On November 7, 2012, FLH Partner Brian J. Malkin and Associate Christopher Gosselin were in attendance at this year’s International Trade Commission Trial Lawyers Association Annual Meeting at the International Trade Commission (“ITC”) in Washington, D.C. The theme of this year’s meeting was the enforcement of ITC exclusion orders at the border, and the relationship between customs and the ITC.
ITC Chairman Irving A. Williamson opened the meeting, stressing his commitment to reducing the overall length of Section 337 Investigations from 16 months to 13.5 months. He also promised to continue efforts to reign in the cost of discovery during Section 337 Investigations.
During the refreshment break, guests were invited to view the new courtroom on the second floor, and heard brief remarks from Chief Administrative Law Judge (“ALJ”) Charles E. Bullock. The new courtroom is spacious and well equipped with modern technology ranging from video projection screens to LCD monitors at every table. The courtroom should see plenty of use once it opens for business, as even with the new courtroom, the ITC still has more ALJs than available space. Although the ITC saw a 30% decrease in newly instituted investigations in 2012 after a record setting number in 2011, the ALJs continue to manage a near record level of active investigations.
Judge Randall R. Rader was the keynote speaker for the dinner. His speech began by promoting greater international cooperation between courts. Judge Rader encouraged the ITC bar to streamline its litigation procedures to save clients costs by utilizing more targeted discovery and to reduce judicial resources by focusing on key issues. Judge Rader acknowledged that the ITC recently took steps towards reducing the volume and cost of discovery, for example the proposed discovery rules published in October, but also encouraged the ITC bar to do more, suggesting the current changes do not reach far enough.

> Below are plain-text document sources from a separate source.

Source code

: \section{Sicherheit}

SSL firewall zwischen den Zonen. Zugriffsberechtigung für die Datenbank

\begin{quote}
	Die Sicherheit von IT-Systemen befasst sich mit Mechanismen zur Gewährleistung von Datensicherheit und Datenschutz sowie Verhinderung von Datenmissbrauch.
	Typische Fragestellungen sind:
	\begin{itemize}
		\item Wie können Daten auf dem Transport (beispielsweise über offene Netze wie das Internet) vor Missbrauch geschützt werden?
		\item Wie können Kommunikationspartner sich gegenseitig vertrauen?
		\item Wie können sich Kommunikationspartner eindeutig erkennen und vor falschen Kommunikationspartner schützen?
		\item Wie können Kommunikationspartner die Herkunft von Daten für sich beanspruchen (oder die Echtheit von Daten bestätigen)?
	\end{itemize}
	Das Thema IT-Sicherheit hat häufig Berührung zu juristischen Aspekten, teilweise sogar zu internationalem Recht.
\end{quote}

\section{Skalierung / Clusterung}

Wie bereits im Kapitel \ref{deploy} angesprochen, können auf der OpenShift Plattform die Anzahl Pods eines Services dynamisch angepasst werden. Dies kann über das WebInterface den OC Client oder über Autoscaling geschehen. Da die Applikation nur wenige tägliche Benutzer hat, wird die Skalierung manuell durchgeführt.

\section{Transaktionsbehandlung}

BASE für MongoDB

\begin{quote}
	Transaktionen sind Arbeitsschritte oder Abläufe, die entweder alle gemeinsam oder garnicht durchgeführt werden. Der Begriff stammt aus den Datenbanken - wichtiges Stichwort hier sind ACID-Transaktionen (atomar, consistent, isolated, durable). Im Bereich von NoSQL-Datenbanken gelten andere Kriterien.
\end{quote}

Over the years, the ITC has become an increasingly popular alternative forum for patent infringement cases. The ITC is attractive to patent holders because of its accelerated schedule and differing jurisdictional requirements for foreign defendants. In addition, the ITC is attractive because it offers patent holders a relatively risk-free forum, since a patent holder that loses at the ITC is not estopped from filing a subsequent infringement action in district court. Consequently, many complainants choose to litigate at the ITC before pursuing similar claims in district court. In an unusual turn of events, we recently blogged about a company that lost first in district court, and then went to the ITC seeking an alternative remedy. K-V Pharmaceutical Company lost its FDA-enforcement discretion case in district court last year, but continued the fight over its preterm-birth prevention drug Makena® (17-hydroxypreogesterone caproate solution) (“HPC”) by filing a complaint at the ITC, requesting a temporary general exclusion prohibiting the unauthorized importation of HPC.